Available records:
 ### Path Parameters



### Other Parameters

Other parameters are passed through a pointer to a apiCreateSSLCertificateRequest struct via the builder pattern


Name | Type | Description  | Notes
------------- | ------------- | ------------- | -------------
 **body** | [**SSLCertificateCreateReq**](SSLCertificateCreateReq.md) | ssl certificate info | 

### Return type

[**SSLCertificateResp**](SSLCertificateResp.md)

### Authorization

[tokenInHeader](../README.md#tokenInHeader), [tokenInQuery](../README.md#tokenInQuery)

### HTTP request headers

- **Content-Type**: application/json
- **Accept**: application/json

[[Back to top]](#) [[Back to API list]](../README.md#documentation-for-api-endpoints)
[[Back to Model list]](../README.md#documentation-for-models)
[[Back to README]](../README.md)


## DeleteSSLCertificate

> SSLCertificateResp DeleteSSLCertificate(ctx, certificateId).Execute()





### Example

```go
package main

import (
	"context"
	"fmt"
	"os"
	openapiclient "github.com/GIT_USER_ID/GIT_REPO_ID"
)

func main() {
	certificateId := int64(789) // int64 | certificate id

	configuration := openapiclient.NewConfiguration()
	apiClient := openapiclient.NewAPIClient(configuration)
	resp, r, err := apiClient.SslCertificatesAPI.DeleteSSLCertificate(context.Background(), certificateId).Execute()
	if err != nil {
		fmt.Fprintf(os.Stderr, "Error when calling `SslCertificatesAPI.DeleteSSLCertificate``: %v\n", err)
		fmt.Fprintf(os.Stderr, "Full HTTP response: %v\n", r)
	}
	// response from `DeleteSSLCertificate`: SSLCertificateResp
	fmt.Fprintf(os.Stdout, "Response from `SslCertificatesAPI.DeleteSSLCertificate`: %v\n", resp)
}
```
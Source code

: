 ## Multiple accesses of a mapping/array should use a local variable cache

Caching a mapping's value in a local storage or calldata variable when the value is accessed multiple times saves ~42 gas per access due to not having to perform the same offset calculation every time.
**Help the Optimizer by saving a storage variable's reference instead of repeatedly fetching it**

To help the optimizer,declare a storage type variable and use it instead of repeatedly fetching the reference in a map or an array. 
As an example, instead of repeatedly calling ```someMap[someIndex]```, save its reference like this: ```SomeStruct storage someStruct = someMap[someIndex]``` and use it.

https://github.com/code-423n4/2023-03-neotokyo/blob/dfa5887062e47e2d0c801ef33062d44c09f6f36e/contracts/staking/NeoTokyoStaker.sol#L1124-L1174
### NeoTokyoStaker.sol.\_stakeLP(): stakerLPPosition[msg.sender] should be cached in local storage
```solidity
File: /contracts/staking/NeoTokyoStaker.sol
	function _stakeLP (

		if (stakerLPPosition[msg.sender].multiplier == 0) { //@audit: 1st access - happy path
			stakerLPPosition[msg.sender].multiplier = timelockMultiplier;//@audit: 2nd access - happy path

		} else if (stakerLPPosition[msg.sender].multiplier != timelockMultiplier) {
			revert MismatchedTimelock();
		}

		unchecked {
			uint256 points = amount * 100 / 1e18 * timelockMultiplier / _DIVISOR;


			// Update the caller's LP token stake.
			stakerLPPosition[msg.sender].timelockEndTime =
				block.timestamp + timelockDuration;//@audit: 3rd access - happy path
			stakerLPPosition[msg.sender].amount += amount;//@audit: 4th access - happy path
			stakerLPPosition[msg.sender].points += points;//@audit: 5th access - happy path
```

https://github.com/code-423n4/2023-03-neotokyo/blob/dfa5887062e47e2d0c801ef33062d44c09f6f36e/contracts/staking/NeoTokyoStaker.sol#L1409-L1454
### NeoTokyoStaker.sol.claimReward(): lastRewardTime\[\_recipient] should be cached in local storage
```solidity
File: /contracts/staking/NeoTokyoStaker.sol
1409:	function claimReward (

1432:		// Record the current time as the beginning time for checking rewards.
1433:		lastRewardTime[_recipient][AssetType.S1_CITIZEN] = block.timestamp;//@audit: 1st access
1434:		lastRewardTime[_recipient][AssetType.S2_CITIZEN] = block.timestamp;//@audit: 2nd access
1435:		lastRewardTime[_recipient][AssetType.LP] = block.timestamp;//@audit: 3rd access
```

Work instructions:
Copy the listing exactly.

Answer:
 ### Path Parameters



### Other Parameters

Other parameters are passed through a pointer to a apiCreateSSLCertificateRequest struct via the builder pattern


Name | Type | Description  | Notes
------------- | ------------- | ------------- | -------------
 **body** | [**SSLCertificateCreateReq**](SSLCertificateCreateReq.md) | ssl certificate info | 

### Return type

[**SSLCertificateResp**](SSLCertificateResp.md)

### Authorization

[tokenInHeader](../README.md#tokenInHeader), [tokenInQuery](../README.md#tokenInQuery)

### HTTP request headers

- **Content-Type**: application/json
- **Accept**: application/json

[[Back to top]](#) [[Back to API list]](../README.md#documentation-for-api-endpoints)
[[Back to Model list]](../README.md#documentation-for-models)
[[Back to README]](../README.md)


## DeleteSSLCertificate

> SSLCertificateResp DeleteSSLCertificate(ctx, certificateId).Execute()





### Example

```go
package main

import (
	"context"
	"fmt"
	"os"
	openapiclient "github.com/GIT_USER_ID/GIT_REPO_ID"
)

func main() {
	certificateId := int64(789) // int64 | certificate id

	configuration := openapiclient.NewConfiguration()
	apiClient := openapiclient.NewAPIClient(configuration)
	resp, r, err := apiClient.SslCertificatesAPI.DeleteSSLCertificate(context.Background(), certificateId).Execute()
	if err != nil {
		fmt.Fprintf(os.Stderr, "Error when calling `SslCertificatesAPI.DeleteSSLCertificate``: %v\n", err)
		fmt.Fprintf(os.Stderr, "Full HTTP response: %v\n", r)
	}
	// response from `DeleteSSLCertificate`: SSLCertificateResp
	fmt.Fprintf(os.Stdout, "Response from `SslCertificatesAPI.DeleteSSLCertificate`: %v\n", resp)
}
```
Source code

: ## Multiple accesses of a mapping/array should use a local variable cache

Caching a mapping's value in a local storage or calldata variable when the value is accessed multiple times saves ~42 gas per access due to not having to perform the same offset calculation every time.
**Help the Optimizer by saving a storage variable's reference instead of repeatedly fetching it**

To help the optimizer,declare a storage type variable and use it instead of repeatedly fetching the reference in a map or an array. 
As an example, instead of repeatedly calling ```someMap[someIndex]```, save its reference like this: ```SomeStruct storage someStruct = someMap[someIndex]``` and use it.

https://github.com/code-423n4/2023-03-neotokyo/blob/dfa5887062e47e2d0c801ef33062d44c09f6f36e/contracts/staking/NeoTokyoStaker.sol#L1124-L1174
### NeoTokyoStaker.sol.\_stakeLP(): stakerLPPosition[msg.sender] should be cached in local storage
```solidity
File: /contracts/staking/NeoTokyoStaker.sol
	function _stakeLP (

		if (stakerLPPosition[msg.sender].multiplier == 0) { //@audit: 1st access - happy path
			stakerLPPosition[msg.sender].multiplier = timelockMultiplier;//@audit: 2nd access - happy path

		} else if (stakerLPPosition[msg.sender].multiplier != timelockMultiplier) {
			revert MismatchedTimelock();
		}

		unchecked {
			uint256 points = amount * 100 / 1e18 * timelockMultiplier / _DIVISOR;


			// Update the caller's LP token stake.
			stakerLPPosition[msg.sender].timelockEndTime =
				block.timestamp + timelockDuration;//@audit: 3rd access - happy path
			stakerLPPosition[msg.sender].amount += amount;//@audit: 4th access - happy path
			stakerLPPosition[msg.sender].points += points;//@audit: 5th access - happy path
```

https://github.com/code-423n4/2023-03-neotokyo/blob/dfa5887062e47e2d0c801ef33062d44c09f6f36e/contracts/staking/NeoTokyoStaker.sol#L1409-L1454
### NeoTokyoStaker.sol.claimReward(): lastRewardTime\[\_recipient] should be cached in local storage
```solidity
File: /contracts/staking/NeoTokyoStaker.sol
1409:	function claimReward (

1432:		// Record the current time as the beginning time for checking rewards.
1433:		lastRewardTime[_recipient][AssetType.S1_CITIZEN] = block.timestamp;//@audit: 1st access
1434:		lastRewardTime[_recipient][AssetType.S2_CITIZEN] = block.timestamp;//@audit: 2nd access
1435:		lastRewardTime[_recipient][AssetType.LP] = block.timestamp;//@audit: 3rd access
```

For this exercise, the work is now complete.